### [WHAT IS EXPECTED]
Pull out every line below that holds the word "entry".

Data records:
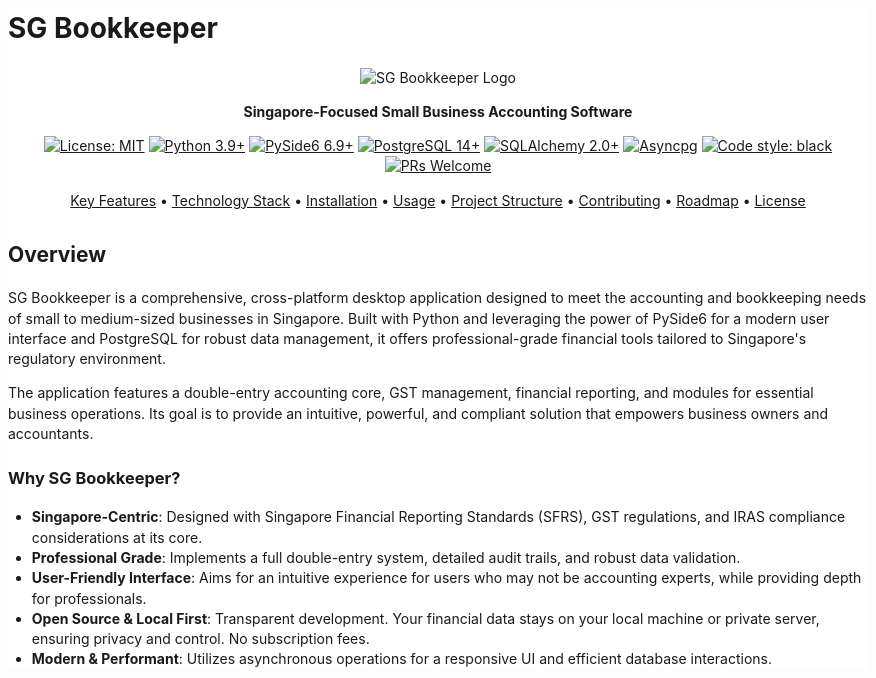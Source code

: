 # SG Bookkeeper

<div align="center">


<img src="https://raw.githubusercontent.com/nordeim/SG-Bookkeeper/refs/heads/main/home_screen.png" alt="SG Bookkeeper Logo" width="600"/>

**Singapore-Focused Small Business Accounting Software**

[![License: MIT](https://img.shields.io/badge/License-MIT-blue.svg)](https://opensource.org/licenses/MIT)
[![Python 3.9+](https://img.shields.io/badge/python-3.9+-blue.svg)](https://www.python.org/downloads/)
[![PySide6 6.9+](https://img.shields.io/badge/UI-PySide6_6.9-green.svg)](https://doc.qt.io/qtforpython/)
[![PostgreSQL 14+](https://img.shields.io/badge/DB-PostgreSQL_14+-blue.svg)](https://www.postgresql.org/)
[![SQLAlchemy 2.0+](https://img.shields.io/badge/ORM-SQLAlchemy_2.0-orange.svg)](https://www.sqlalchemy.org/)
[![Asyncpg](https://img.shields.io/badge/Async-Asyncpg-purple.svg)](https://github.com/MagicStack/asyncpg)
[![Code style: black](https://img.shields.io/badge/code%20style-black-000000.svg)](https://github.com/psf/black)
[![PRs Welcome](https://img.shields.io/badge/PRs-welcome-brightgreen.svg)](http://makeapullrequest.com)

[Key Features](#key-features) • [Technology Stack](#technology-stack) • [Installation](#installation) • [Usage](#usage-guide) • [Project Structure](#project-structure) • [Contributing](#contributing) • [Roadmap](#roadmap) • [License](#license)

</div>

## Overview

SG Bookkeeper is a comprehensive, cross-platform desktop application designed to meet the accounting and bookkeeping needs of small to medium-sized businesses in Singapore. Built with Python and leveraging the power of PySide6 for a modern user interface and PostgreSQL for robust data management, it offers professional-grade financial tools tailored to Singapore's regulatory environment.

The application features a double-entry accounting core, GST management, financial reporting, and modules for essential business operations. Its goal is to provide an intuitive, powerful, and compliant solution that empowers business owners and accountants.

### Why SG Bookkeeper?

-   **Singapore-Centric**: Designed with Singapore Financial Reporting Standards (SFRS), GST regulations, and IRAS compliance considerations at its core.
-   **Professional Grade**: Implements a full double-entry system, detailed audit trails, and robust data validation.
-   **User-Friendly Interface**: Aims for an intuitive experience for users who may not be accounting experts, while providing depth for professionals.
-   **Open Source & Local First**: Transparent development. Your financial data stays on your local machine or private server, ensuring privacy and control. No subscription fees.
-   **Modern & Performant**: Utilizes asynchronous operations for a responsive UI and efficient database interactions.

### [EXERCISE RESULT]
The application features a double-entry accounting core, GST management, financial reporting, and modules for essential business operations. Its goal is to provide an intuitive, powerful, and compliant solution that empowers business owners and accountants.
-   **Professional Grade**: Implements a full double-entry system, detailed audit trails, and robust data validation.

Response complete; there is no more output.